(Stored dataset items)
* * * * * * * * *

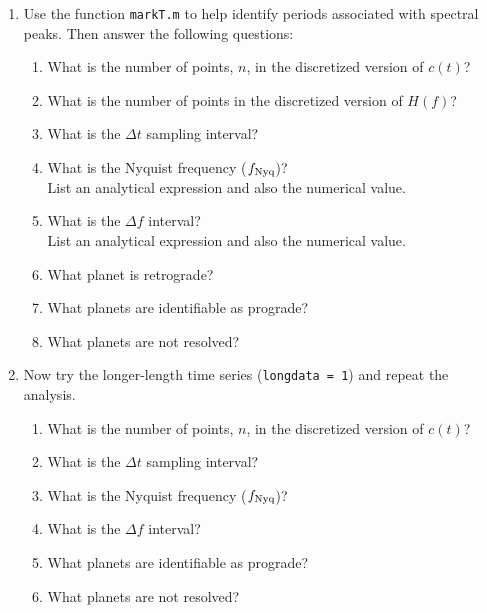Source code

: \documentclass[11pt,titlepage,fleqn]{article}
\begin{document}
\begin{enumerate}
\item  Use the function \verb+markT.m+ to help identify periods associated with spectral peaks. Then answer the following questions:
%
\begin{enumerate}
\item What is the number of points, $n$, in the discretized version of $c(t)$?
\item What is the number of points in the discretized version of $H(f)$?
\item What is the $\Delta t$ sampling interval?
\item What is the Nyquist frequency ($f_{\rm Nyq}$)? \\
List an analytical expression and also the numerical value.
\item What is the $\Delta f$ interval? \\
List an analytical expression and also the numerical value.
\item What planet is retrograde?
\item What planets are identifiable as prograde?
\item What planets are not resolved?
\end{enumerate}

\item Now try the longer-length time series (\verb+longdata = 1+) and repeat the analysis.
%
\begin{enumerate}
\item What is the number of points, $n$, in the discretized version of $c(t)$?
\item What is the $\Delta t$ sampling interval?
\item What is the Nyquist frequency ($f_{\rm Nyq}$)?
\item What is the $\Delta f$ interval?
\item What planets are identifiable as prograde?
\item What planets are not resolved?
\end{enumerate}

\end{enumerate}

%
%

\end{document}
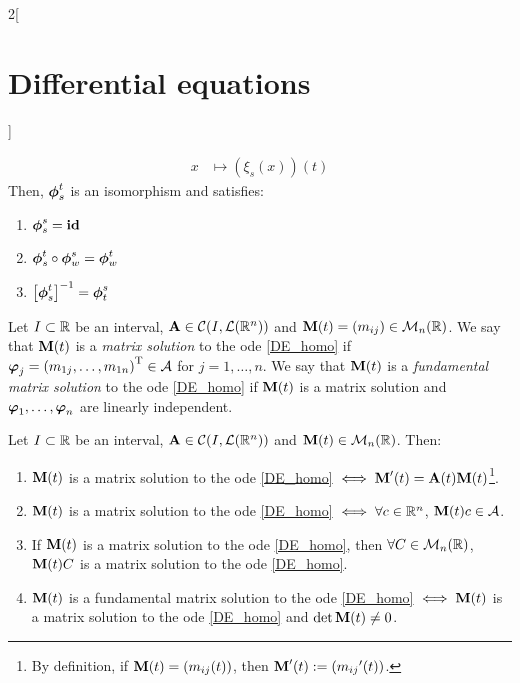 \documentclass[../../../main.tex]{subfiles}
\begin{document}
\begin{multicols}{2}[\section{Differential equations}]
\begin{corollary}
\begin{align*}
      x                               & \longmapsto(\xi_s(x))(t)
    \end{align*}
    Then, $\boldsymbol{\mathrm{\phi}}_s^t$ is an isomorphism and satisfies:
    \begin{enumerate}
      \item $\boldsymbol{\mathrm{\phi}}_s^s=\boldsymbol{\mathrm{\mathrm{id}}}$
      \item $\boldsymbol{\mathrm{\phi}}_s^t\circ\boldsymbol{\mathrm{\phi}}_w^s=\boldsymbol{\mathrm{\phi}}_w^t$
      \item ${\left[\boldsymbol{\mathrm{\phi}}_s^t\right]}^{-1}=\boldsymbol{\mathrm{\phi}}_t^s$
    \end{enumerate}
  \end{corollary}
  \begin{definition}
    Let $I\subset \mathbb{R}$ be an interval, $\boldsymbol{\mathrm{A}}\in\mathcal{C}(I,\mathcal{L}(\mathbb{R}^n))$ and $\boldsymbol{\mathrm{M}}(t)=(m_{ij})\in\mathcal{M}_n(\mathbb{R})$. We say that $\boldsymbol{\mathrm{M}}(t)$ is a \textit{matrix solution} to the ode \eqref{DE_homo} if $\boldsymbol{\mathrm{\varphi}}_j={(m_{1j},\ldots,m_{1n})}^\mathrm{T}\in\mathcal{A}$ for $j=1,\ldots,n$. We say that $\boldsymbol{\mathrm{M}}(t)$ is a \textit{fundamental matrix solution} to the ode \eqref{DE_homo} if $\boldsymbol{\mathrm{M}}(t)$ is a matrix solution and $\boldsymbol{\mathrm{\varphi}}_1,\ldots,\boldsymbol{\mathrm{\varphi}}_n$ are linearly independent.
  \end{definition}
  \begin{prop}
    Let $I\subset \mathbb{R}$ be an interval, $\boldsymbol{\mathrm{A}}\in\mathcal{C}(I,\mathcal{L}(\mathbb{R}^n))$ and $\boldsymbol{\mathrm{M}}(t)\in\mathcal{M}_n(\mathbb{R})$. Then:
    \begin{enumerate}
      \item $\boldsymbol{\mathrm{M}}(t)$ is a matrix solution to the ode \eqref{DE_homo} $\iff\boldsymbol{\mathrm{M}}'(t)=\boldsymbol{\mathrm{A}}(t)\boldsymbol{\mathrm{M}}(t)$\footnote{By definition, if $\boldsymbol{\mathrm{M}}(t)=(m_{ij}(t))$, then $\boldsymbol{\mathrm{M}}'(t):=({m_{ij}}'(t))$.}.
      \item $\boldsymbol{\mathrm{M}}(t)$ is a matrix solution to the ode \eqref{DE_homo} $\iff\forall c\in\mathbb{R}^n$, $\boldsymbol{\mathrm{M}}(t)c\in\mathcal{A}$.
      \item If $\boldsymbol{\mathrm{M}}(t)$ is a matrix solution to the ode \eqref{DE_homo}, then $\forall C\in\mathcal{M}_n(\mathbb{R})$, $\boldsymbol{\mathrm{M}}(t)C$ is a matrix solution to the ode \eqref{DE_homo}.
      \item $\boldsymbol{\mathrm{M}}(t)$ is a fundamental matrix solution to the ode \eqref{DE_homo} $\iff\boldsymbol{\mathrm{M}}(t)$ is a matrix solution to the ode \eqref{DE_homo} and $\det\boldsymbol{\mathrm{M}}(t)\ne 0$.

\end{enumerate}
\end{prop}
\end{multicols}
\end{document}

* * * * * * * * *

*Exercise brief*. Please retype the data exactly as it appears, but without any of its pictures.

*Answer box*.
Source code

: \documentclass[11pt,titlepage,fleqn]{article}
\begin{document}
\begin{enumerate}
\item  Use the function \verb+markT.m+ to help identify periods associated with spectral peaks. Then answer the following questions:
%
\begin{enumerate}
\item What is the number of points, $n$, in the discretized version of $c(t)$?
\item What is the number of points in the discretized version of $H(f)$?
\item What is the $\Delta t$ sampling interval?
\item What is the Nyquist frequency ($f_{\rm Nyq}$)? \\
List an analytical expression and also the numerical value.
\item What is the $\Delta f$ interval? \\
List an analytical expression and also the numerical value.
\item What planet is retrograde?
\item What planets are identifiable as prograde?
\item What planets are not resolved?
\end{enumerate}

\item Now try the longer-length time series (\verb+longdata = 1+) and repeat the analysis.
%
\begin{enumerate}
\item What is the number of points, $n$, in the discretized version of $c(t)$?
\item What is the $\Delta t$ sampling interval?
\item What is the Nyquist frequency ($f_{\rm Nyq}$)?
\item What is the $\Delta f$ interval?
\item What planets are identifiable as prograde?
\item What planets are not resolved?
\end{enumerate}

\end{enumerate}

%
%

\end{document}
 \documentclass[../../../main.tex]{subfiles}
\begin{document}
\begin{multicols}{2}[\section{Differential equations}]
\begin{corollary}
\begin{align*}
      x                               & \longmapsto(\xi_s(x))(t)
    \end{align*}
    Then, $\boldsymbol{\mathrm{\phi}}_s^t$ is an isomorphism and satisfies:
    \begin{enumerate}
      \item $\boldsymbol{\mathrm{\phi}}_s^s=\boldsymbol{\mathrm{\mathrm{id}}}$
      \item $\boldsymbol{\mathrm{\phi}}_s^t\circ\boldsymbol{\mathrm{\phi}}_w^s=\boldsymbol{\mathrm{\phi}}_w^t$
      \item ${\left[\boldsymbol{\mathrm{\phi}}_s^t\right]}^{-1}=\boldsymbol{\mathrm{\phi}}_t^s$
    \end{enumerate}
  \end{corollary}
  \begin{definition}
    Let $I\subset \mathbb{R}$ be an interval, $\boldsymbol{\mathrm{A}}\in\mathcal{C}(I,\mathcal{L}(\mathbb{R}^n))$ and $\boldsymbol{\mathrm{M}}(t)=(m_{ij})\in\mathcal{M}_n(\mathbb{R})$. We say that $\boldsymbol{\mathrm{M}}(t)$ is a \textit{matrix solution} to the ode \eqref{DE_homo} if $\boldsymbol{\mathrm{\varphi}}_j={(m_{1j},\ldots,m_{1n})}^\mathrm{T}\in\mathcal{A}$ for $j=1,\ldots,n$. We say that $\boldsymbol{\mathrm{M}}(t)$ is a \textit{fundamental matrix solution} to the ode \eqref{DE_homo} if $\boldsymbol{\mathrm{M}}(t)$ is a matrix solution and $\boldsymbol{\mathrm{\varphi}}_1,\ldots,\boldsymbol{\mathrm{\varphi}}_n$ are linearly independent.
  \end{definition}
  \begin{prop}
    Let $I\subset \mathbb{R}$ be an interval, $\boldsymbol{\mathrm{A}}\in\mathcal{C}(I,\mathcal{L}(\mathbb{R}^n))$ and $\boldsymbol{\mathrm{M}}(t)\in\mathcal{M}_n(\mathbb{R})$. Then:
    \begin{enumerate}
      \item $\boldsymbol{\mathrm{M}}(t)$ is a matrix solution to the ode \eqref{DE_homo} $\iff\boldsymbol{\mathrm{M}}'(t)=\boldsymbol{\mathrm{A}}(t)\boldsymbol{\mathrm{M}}(t)$\footnote{By definition, if $\boldsymbol{\mathrm{M}}(t)=(m_{ij}(t))$, then $\boldsymbol{\mathrm{M}}'(t):=({m_{ij}}'(t))$.}.
      \item $\boldsymbol{\mathrm{M}}(t)$ is a matrix solution to the ode \eqref{DE_homo} $\iff\forall c\in\mathbb{R}^n$, $\boldsymbol{\mathrm{M}}(t)c\in\mathcal{A}$.
      \item If $\boldsymbol{\mathrm{M}}(t)$ is a matrix solution to the ode \eqref{DE_homo}, then $\forall C\in\mathcal{M}_n(\mathbb{R})$, $\boldsymbol{\mathrm{M}}(t)C$ is a matrix solution to the ode \eqref{DE_homo}.
      \item $\boldsymbol{\mathrm{M}}(t)$ is a fundamental matrix solution to the ode \eqref{DE_homo} $\iff\boldsymbol{\mathrm{M}}(t)$ is a matrix solution to the ode \eqref{DE_homo} and $\det\boldsymbol{\mathrm{M}}(t)\ne 0$.

\end{enumerate}
\end{prop}
\end{multicols}
\end{document}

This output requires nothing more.